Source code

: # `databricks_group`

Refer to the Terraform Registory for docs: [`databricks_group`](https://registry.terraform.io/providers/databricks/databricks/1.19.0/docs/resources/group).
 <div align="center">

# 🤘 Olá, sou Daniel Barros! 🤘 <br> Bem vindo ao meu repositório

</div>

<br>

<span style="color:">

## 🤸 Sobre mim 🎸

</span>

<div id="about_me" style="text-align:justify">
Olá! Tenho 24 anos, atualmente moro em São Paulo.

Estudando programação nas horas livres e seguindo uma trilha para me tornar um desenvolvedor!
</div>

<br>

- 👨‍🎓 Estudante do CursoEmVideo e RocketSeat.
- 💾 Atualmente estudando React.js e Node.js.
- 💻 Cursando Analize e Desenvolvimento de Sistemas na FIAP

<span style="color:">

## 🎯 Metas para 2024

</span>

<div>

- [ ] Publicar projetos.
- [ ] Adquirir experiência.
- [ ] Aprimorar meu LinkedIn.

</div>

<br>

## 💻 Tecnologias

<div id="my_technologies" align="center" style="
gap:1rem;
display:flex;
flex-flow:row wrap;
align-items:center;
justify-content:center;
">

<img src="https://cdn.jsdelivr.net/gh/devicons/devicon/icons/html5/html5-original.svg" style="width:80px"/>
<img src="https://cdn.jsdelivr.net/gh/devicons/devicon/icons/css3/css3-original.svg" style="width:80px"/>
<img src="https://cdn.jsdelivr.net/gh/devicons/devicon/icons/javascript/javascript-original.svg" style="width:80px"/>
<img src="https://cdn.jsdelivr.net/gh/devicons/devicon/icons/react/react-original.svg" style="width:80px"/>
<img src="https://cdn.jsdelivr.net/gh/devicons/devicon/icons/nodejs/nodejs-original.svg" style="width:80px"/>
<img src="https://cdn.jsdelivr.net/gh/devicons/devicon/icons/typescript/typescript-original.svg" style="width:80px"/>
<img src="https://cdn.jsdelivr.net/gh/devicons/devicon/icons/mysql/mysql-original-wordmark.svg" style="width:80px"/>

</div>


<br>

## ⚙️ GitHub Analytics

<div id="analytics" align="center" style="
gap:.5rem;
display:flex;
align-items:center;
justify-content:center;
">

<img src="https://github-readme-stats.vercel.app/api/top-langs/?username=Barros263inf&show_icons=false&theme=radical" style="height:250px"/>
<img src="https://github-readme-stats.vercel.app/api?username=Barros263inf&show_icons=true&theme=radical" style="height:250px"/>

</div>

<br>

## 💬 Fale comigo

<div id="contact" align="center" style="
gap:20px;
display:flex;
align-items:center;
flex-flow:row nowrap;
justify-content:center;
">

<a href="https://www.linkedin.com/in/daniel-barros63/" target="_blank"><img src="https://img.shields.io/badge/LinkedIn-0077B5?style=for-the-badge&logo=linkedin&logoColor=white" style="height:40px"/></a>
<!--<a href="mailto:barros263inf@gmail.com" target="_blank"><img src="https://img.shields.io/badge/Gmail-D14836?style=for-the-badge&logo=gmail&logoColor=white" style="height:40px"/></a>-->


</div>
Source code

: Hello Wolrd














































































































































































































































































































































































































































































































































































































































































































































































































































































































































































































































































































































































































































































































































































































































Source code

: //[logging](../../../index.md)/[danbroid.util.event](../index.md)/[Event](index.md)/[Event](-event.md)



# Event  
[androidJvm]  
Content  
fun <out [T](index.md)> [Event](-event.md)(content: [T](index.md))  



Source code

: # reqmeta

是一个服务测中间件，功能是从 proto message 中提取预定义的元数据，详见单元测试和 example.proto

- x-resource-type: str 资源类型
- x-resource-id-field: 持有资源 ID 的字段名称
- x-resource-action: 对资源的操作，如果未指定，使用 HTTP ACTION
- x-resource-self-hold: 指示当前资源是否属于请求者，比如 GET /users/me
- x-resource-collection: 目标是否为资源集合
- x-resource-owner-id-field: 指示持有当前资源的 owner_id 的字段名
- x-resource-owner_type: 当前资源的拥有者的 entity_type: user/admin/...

········

Task goal: Show each line of the records above containing "LinkedIn".

Response to the task:
- [ ] Aprimorar meu LinkedIn.
<a href="https://www.linkedin.com/in/daniel-barros63/" target="_blank"><img src="https://img.shields.io/badge/LinkedIn-0077B5?style=for-the-badge&logo=linkedin&logoColor=white" style="height:40px"/></a>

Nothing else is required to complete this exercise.